Re: [csswg-drafts] [css-scroll-snap-1] Compat between webkit and blink/gecko regarding "implicit" scroll boundary snap positions (#4037)

Hi @jonjohnjohnson - Thanks for quick reply!  Other than the priority of virtual scrolling, I suspect that we're pretty much in agreement on most points. Here's some responses and notes, let me know what you think.

> I feel as though you don’t realize that scroll containers load in on the “scrollmin” position in the first place? 

Nope, I understand this.  Every time I have to write code to set a non-zero scroll position on page load, I'm reminded of the default. ;-)

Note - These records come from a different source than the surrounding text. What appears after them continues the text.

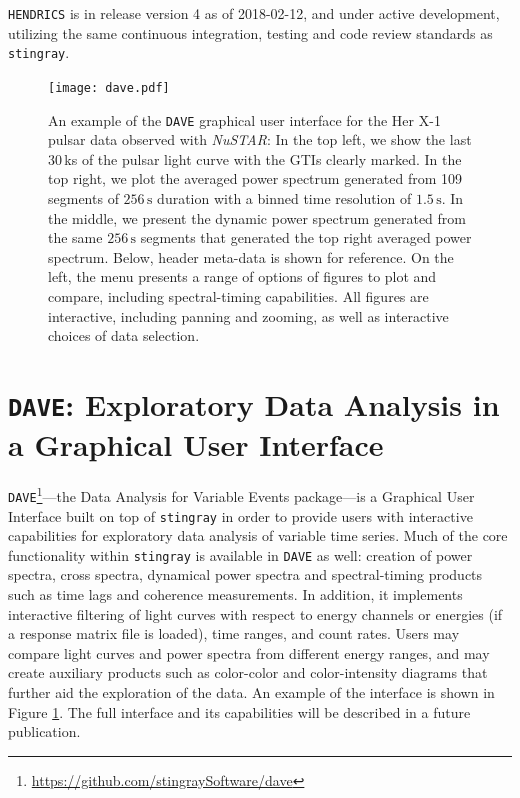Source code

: \documentclass[twocolumn]{aastex62}
\newcommand{\project}[1]{\textsl{#1}\xspace}
\newcommand{\nustar}{\project{NuSTAR}\xspace}
\newcommand{\stingray}{\texttt{stingray}\xspace}
\newcommand{\hendrics}{\texttt{HENDRICS}\xspace}
\newcommand{\dave}{\texttt{DAVE}\xspace}
\begin{document}
\hendrics is in release version 4 as of 2018-02-12, and under active development, utilizing the same continuous integration, testing and code review standards as \stingray.


\begin{figure}[htbp]
\begin{center}
\texttt{[image: dave.pdf]}
\caption{An example of the \dave graphical user interface for the Her X-1 pulsar data observed with \nustar: 
In the top left, we show the last 30\,ks of the pulsar light curve with the GTIs clearly marked. In the top right, we plot the averaged power spectrum generated from 109 segments of $256\,\mathrm{s}$ duration with a binned time resolution of $1.5\,\mathrm{s}$. 
In the middle, we present the dynamic power spectrum generated from the same $256\,\mathrm{s}$ segments that generated the top right averaged power spectrum. 
Below, header meta-data is shown for reference. 
On the left, the menu presents a range of options of figures to plot and compare, including spectral-timing capabilities. 
All figures are interactive, including panning and zooming, as well as interactive choices of data selection.}
\label{fig:dave}
\end{center}
\end{figure}

\section{\texttt{DAVE}: Exploratory Data Analysis in a Graphical User Interface}
\label{sec:dave}

\dave\footnote{\url{https://github.com/stingraySoftware/dave}}---the Data Analysis for Variable Events package---is a Graphical User Interface built on top of \stingray in order to provide users with interactive capabilities for exploratory data analysis of variable time series. 
Much of the core functionality within \stingray is available in \dave as well: creation of power spectra, cross spectra, dynamical power spectra and spectral-timing products such as time lags and coherence measurements. 
In addition, it implements interactive filtering of light curves with respect to energy channels or energies (if a response matrix file is loaded), time ranges, and count rates. 
Users may compare light curves and power spectra from different energy ranges, and may create auxiliary products such as color-color and color-intensity diagrams that further aid the exploration of the data. 
An example of the interface is shown in Figure \ref{fig:dave}. 
The full interface and its capabilities will be described in a future publication. 
\end{document}
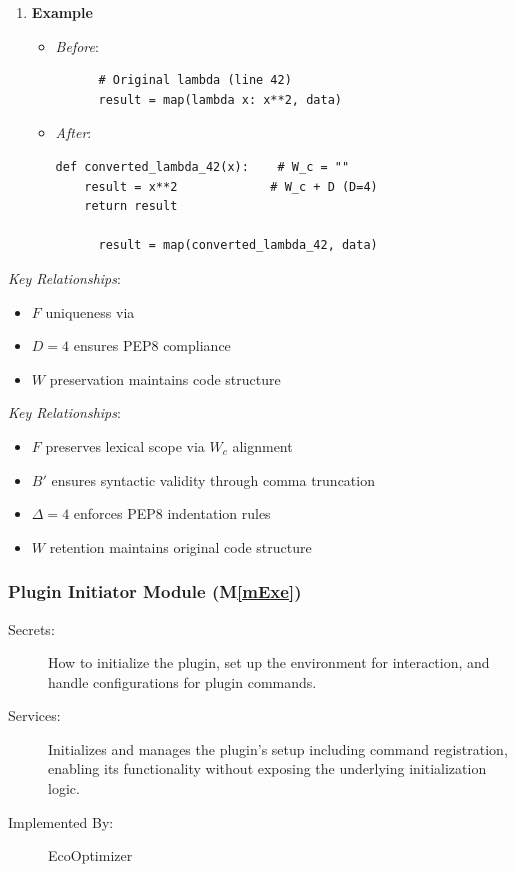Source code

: \documentclass[12pt, titlepage]{article}
\newcommand{\mref}[1]{M\ref{#1}}
\begin{document}
\begin{enumerate}
  \item \textbf{Example}
  \begin{itemize}
      \item \textit{Before}:
      \begin{verbatim}
      # Original lambda (line 42)
      result = map(lambda x: x**2, data)
      \end{verbatim}
      
      \item \textit{After}:
      \begin{verbatim}
def converted_lambda_42(x):    # W_c = ""
    result = x**2             # W_c + D (D=4)
    return result

      result = map(converted_lambda_42, data)
      \end{verbatim}
  \end{itemize}
\end{enumerate}

\textit{Key Relationships}:
\begin{itemize}
    \item \( F \) uniqueness via 
    \item \( D = 4 \) ensures PEP8 compliance
    \item \( W \) preservation maintains code structure
\end{itemize}

\textit{Key Relationships}:
\begin{itemize}
    \item \( F \) preserves lexical scope via \( W_c \) alignment
    \item \( B' \) ensures syntactic validity through comma truncation
    \item \( \Delta = 4 \) enforces PEP8 indentation rules
    \item \( W \) retention maintains original code structure
\end{itemize}

\subsubsection{Plugin Initiator Module (\mref{mExe})}


\begin{description}
    \item[Secrets:] How to initialize the plugin, set up the environment for interaction, and handle configurations for plugin commands.
    \item[Services:] Initializes and manages the plugin's setup including command registration, enabling its functionality without exposing the underlying initialization logic.
    \item[Implemented By:] EcoOptimizer
\end{description}
\end{document}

> So what’s a scenario you can imagine where the initial scroll position should not be reachable after scrolling, even in what I consider the uncommon case of virtual scrolling?

I don't know any case, including virtual scrolling,  where a developer would deliberately want to make the initial position unreachable for the user.  In a virtual list, users *can* scroll back to the initial position. The problem is a race condition: WebKit will scroll all the way back to the beginning or end of the list any time you flick/momentum-scroll because, at the time the user flicks, the list is mostly empty other than a few items under and around the scrollport.  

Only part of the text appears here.